Source material START

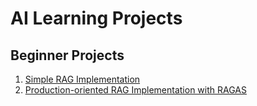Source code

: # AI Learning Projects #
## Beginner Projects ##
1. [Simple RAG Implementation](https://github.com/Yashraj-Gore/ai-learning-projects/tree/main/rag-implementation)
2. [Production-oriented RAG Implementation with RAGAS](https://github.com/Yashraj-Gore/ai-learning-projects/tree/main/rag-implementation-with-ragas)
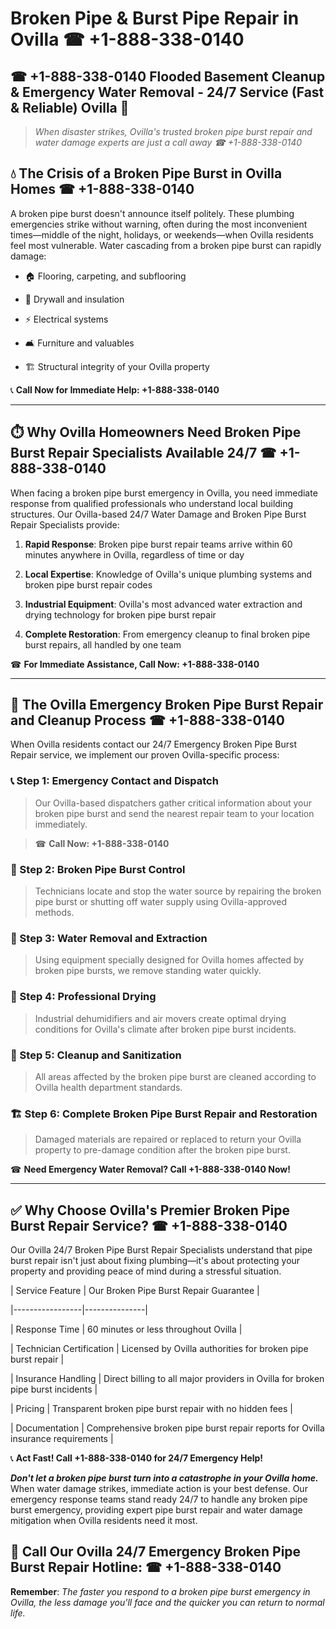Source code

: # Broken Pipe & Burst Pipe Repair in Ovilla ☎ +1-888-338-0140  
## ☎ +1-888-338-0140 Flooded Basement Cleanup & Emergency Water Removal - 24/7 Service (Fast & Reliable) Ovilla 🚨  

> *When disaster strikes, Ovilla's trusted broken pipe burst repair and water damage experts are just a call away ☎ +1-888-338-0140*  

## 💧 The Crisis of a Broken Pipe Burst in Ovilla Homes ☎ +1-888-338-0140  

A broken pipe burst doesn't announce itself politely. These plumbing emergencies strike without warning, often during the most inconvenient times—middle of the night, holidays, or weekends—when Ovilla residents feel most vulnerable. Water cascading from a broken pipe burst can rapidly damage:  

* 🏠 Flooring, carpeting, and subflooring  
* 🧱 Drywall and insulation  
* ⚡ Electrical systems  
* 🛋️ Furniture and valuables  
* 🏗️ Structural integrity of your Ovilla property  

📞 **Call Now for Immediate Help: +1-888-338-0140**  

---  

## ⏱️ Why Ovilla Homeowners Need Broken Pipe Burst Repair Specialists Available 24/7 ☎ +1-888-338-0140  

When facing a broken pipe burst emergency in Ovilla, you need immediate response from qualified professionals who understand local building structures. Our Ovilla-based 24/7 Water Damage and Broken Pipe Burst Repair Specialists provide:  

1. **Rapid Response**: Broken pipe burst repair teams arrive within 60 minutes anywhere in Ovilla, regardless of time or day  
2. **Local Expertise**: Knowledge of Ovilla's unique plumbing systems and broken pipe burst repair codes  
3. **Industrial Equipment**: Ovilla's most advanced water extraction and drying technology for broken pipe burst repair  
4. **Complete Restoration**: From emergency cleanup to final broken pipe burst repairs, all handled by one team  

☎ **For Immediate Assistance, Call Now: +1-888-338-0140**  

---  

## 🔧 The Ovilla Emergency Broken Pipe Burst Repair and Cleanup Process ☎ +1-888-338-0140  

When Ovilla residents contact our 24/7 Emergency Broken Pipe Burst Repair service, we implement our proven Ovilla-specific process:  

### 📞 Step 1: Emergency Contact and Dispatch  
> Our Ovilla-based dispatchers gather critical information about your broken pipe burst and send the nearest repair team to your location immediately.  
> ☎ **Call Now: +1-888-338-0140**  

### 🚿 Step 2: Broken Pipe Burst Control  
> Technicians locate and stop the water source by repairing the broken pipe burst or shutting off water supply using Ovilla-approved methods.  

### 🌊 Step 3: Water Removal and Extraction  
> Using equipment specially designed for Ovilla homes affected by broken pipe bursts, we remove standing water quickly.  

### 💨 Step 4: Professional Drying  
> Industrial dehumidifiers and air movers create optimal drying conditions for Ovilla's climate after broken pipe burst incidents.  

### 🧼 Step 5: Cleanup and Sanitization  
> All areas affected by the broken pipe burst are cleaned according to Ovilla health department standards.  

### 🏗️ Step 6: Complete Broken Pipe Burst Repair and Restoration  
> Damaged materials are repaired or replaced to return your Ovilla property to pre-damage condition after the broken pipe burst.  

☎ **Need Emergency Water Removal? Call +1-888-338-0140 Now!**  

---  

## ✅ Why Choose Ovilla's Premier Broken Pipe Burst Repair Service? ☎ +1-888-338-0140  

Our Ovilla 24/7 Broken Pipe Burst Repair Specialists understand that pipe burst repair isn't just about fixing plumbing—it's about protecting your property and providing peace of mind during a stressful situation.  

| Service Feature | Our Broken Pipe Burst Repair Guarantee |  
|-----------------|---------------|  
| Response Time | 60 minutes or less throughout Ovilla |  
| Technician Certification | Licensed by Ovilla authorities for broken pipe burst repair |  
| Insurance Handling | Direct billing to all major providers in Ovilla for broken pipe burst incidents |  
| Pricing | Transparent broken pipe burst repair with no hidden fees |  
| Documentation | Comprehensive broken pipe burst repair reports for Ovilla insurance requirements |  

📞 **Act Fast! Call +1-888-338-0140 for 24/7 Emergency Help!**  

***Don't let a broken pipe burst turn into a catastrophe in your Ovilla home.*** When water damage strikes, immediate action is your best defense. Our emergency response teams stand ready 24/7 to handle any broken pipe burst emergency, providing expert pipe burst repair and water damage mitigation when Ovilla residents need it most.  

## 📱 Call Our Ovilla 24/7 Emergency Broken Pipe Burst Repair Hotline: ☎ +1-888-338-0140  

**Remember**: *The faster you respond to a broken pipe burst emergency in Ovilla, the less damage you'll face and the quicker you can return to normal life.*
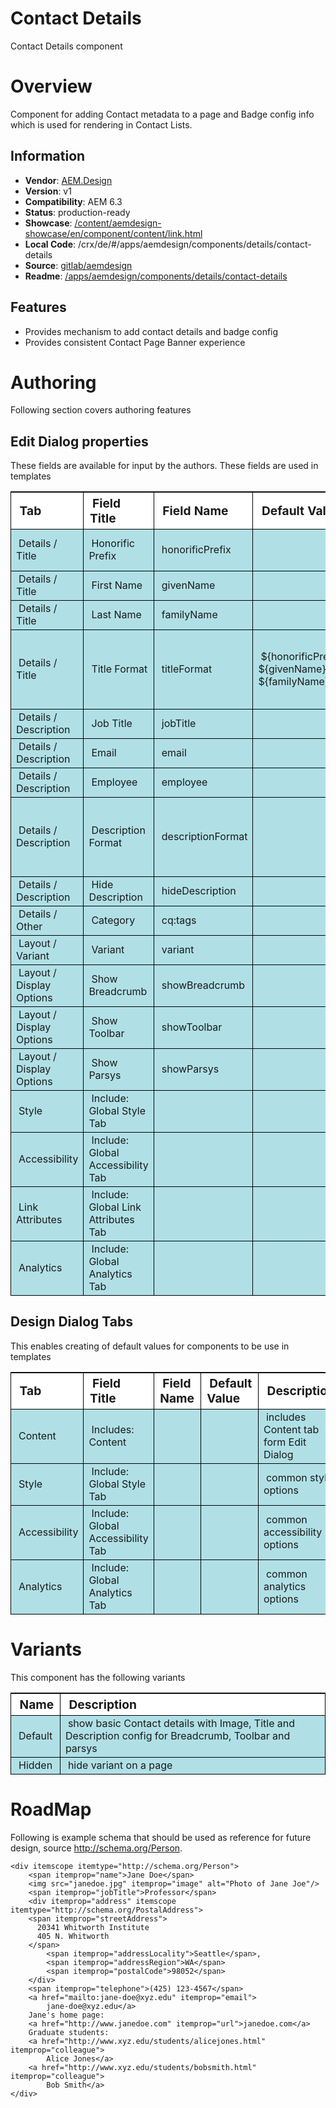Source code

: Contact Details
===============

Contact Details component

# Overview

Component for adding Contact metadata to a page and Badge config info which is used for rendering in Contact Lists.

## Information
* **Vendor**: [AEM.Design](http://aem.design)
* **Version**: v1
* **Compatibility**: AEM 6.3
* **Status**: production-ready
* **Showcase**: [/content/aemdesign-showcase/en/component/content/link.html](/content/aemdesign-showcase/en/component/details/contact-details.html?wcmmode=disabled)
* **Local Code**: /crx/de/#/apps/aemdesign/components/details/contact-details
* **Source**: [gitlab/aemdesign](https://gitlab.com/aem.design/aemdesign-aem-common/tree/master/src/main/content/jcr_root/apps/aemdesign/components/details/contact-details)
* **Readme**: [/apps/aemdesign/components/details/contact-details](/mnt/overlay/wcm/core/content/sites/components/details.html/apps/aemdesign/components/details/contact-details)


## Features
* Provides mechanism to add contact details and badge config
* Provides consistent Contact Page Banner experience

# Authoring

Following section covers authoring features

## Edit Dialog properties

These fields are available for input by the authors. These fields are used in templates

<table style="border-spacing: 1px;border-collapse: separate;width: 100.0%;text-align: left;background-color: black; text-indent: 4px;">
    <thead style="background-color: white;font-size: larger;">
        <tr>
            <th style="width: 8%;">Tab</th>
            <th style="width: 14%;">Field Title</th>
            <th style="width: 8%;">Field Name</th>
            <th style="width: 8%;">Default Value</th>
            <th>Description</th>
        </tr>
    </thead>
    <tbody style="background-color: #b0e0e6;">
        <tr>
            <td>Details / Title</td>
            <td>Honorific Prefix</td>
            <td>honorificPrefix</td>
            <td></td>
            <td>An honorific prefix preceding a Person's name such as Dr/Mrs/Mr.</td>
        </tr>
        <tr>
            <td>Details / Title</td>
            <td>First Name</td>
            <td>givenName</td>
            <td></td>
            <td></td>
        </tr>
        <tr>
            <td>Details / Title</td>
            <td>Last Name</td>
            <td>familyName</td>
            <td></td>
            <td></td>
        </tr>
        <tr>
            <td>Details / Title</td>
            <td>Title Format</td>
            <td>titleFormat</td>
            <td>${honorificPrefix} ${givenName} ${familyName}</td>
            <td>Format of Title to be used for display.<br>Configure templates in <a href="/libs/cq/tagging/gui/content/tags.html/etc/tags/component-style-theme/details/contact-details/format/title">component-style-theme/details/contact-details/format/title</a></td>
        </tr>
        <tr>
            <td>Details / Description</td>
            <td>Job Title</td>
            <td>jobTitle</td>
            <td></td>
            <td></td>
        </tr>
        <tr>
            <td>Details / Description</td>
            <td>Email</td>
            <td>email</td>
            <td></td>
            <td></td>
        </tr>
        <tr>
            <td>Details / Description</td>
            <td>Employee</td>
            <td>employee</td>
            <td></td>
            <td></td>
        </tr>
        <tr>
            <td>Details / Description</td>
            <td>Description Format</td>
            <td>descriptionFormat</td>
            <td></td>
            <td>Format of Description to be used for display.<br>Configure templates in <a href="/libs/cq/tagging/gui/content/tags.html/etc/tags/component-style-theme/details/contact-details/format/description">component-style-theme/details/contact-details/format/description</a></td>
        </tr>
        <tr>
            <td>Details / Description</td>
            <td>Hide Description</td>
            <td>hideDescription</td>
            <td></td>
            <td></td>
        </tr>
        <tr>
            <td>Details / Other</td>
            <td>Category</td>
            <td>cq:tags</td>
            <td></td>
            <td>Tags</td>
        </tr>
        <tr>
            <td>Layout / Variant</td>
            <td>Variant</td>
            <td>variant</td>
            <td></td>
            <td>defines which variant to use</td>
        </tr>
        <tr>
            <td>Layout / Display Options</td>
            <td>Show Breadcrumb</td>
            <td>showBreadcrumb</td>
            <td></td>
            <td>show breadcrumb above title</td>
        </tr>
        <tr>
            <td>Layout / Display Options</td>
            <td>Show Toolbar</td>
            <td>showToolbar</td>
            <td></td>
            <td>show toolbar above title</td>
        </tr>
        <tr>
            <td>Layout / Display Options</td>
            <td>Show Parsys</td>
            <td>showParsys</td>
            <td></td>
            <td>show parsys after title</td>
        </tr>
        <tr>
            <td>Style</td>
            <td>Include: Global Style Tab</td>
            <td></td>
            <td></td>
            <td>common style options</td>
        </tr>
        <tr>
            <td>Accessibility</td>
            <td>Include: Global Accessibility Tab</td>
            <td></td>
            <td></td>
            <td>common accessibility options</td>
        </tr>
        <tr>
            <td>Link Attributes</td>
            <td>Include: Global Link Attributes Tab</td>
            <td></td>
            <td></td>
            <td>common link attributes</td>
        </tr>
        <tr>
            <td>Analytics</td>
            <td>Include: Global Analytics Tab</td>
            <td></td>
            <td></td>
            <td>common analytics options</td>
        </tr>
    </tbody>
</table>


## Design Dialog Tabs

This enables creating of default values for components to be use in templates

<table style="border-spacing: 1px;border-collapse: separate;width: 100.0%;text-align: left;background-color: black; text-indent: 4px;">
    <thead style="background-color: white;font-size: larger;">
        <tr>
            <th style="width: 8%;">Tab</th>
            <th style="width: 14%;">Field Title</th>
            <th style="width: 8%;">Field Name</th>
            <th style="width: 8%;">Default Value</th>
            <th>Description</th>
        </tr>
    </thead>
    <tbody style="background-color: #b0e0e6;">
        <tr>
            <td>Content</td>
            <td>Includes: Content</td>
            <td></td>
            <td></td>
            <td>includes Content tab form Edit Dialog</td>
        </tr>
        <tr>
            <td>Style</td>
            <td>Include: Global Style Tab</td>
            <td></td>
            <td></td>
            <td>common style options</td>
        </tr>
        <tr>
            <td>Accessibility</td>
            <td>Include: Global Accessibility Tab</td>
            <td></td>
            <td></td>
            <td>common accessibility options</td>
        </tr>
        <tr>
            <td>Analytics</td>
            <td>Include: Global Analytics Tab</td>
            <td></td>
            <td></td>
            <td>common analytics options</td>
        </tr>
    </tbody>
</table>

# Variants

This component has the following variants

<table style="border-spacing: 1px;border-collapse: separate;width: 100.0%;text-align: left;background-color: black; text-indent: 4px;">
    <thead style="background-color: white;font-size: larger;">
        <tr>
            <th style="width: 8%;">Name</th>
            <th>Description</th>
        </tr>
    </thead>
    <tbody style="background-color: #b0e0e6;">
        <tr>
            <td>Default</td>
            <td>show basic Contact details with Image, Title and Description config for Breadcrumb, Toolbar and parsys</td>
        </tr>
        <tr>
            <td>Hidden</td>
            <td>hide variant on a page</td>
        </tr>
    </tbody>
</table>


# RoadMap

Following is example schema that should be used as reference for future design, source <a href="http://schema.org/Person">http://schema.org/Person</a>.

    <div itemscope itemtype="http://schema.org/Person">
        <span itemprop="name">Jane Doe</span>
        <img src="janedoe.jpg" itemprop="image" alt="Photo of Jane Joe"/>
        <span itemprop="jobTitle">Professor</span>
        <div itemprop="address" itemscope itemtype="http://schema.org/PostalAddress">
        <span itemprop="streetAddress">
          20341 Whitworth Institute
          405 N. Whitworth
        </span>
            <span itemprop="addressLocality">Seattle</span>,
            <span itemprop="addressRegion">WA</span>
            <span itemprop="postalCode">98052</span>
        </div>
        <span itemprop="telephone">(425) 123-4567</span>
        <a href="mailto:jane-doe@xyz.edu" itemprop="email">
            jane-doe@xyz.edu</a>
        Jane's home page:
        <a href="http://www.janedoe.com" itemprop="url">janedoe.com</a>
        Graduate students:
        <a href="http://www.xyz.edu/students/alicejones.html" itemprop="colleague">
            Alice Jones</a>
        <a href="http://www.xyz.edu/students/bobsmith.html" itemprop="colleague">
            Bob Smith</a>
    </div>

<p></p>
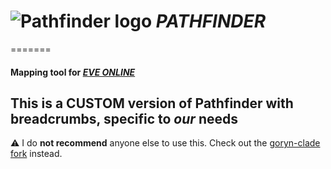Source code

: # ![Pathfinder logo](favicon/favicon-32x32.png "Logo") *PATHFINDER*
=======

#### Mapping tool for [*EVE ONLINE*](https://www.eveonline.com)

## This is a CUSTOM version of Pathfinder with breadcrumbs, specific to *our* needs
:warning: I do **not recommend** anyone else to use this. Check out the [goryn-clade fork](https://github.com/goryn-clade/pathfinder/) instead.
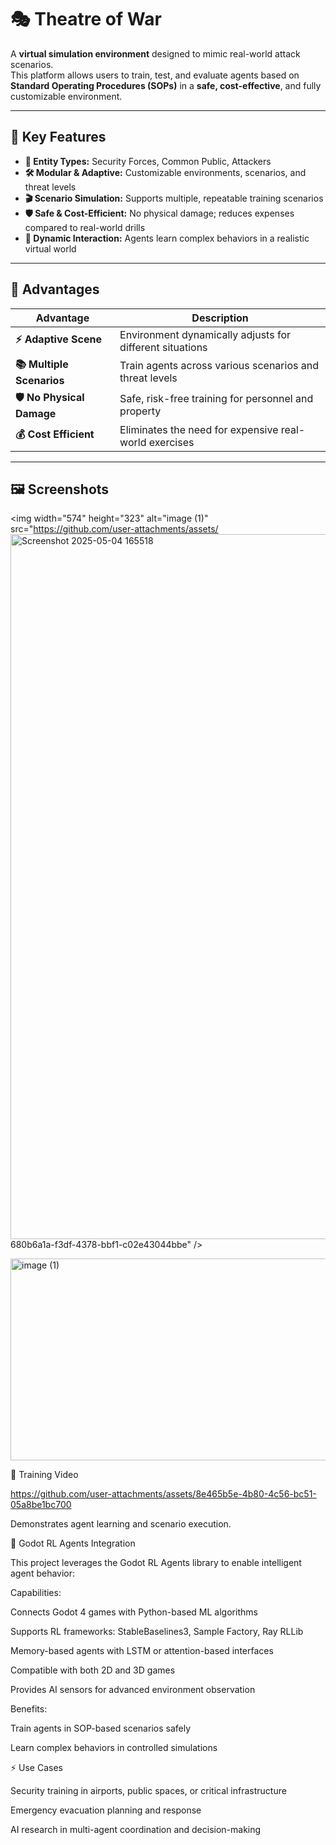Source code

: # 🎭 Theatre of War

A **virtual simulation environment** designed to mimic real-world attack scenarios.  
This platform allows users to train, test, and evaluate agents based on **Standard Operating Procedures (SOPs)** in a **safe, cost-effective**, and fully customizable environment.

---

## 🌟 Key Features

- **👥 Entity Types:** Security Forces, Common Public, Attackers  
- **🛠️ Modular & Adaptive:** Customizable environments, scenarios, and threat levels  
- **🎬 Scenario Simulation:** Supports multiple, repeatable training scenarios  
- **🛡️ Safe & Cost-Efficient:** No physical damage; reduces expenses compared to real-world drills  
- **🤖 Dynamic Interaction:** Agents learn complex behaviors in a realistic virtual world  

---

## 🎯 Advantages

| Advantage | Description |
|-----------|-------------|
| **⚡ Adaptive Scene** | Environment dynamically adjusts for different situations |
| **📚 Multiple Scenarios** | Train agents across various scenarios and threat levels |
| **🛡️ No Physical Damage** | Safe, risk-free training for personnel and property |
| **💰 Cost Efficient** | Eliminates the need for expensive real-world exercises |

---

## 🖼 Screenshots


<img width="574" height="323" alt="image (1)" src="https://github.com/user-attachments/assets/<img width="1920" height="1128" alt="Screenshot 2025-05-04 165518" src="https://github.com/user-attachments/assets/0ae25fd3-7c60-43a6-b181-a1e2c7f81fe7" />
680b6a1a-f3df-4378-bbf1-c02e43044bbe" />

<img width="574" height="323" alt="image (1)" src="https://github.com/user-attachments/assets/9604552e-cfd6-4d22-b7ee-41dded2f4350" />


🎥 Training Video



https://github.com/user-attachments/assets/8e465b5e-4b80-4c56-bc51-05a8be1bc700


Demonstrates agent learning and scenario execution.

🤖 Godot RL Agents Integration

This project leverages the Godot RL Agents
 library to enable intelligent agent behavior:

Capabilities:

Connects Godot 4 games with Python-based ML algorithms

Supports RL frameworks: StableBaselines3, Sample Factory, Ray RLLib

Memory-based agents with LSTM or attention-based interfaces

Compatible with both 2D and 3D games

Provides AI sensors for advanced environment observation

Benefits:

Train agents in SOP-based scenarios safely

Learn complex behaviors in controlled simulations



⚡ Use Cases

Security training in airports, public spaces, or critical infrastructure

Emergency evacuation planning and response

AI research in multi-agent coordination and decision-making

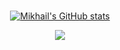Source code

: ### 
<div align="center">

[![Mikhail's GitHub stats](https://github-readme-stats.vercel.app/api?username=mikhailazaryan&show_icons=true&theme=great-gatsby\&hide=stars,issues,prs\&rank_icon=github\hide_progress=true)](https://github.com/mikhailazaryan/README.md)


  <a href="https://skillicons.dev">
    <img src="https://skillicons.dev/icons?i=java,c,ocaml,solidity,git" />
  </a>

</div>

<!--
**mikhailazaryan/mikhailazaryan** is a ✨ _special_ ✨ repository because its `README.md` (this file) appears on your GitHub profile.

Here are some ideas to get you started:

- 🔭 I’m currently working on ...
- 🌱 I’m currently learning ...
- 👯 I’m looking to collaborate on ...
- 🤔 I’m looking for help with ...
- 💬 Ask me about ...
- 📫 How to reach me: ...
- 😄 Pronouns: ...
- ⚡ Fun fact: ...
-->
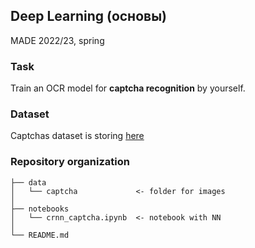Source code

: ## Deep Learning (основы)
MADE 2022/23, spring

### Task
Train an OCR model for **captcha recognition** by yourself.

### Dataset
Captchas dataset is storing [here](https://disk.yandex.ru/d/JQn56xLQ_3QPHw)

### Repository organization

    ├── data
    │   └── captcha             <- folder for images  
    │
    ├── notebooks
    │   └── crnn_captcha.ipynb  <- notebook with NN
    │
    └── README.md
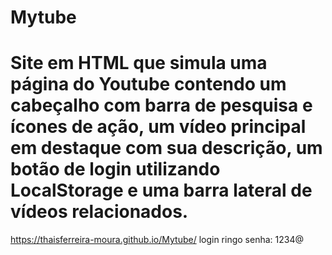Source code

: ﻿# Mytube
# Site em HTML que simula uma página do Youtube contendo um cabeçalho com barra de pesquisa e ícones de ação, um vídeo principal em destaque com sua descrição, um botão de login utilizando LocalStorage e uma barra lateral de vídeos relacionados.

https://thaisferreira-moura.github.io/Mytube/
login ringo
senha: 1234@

Source material END

Directions:
The answer must be the lines from the first one in the records through the line containing "A broken pipe burst doesn't", copied exactly, with no pictures.

Expected answer:
Source code

: # AI Learning Projects #
## Beginner Projects ##
1. [Simple RAG Implementation](https://github.com/Yashraj-Gore/ai-learning-projects/tree/main/rag-implementation)
2. [Production-oriented RAG Implementation with RAGAS](https://github.com/Yashraj-Gore/ai-learning-projects/tree/main/rag-implementation-with-ragas)
Source code

: # Broken Pipe & Burst Pipe Repair in Ovilla ☎ +1-888-338-0140  
## ☎ +1-888-338-0140 Flooded Basement Cleanup & Emergency Water Removal - 24/7 Service (Fast & Reliable) Ovilla 🚨  

> *When disaster strikes, Ovilla's trusted broken pipe burst repair and water damage experts are just a call away ☎ +1-888-338-0140*  

## 💧 The Crisis of a Broken Pipe Burst in Ovilla Homes ☎ +1-888-338-0140  

A broken pipe burst doesn't announce itself politely. These plumbing emergencies strike without warning, often during the most inconvenient times—middle of the night, holidays, or weekends—when Ovilla residents feel most vulnerable. Water cascading from a broken pipe burst can rapidly damage:  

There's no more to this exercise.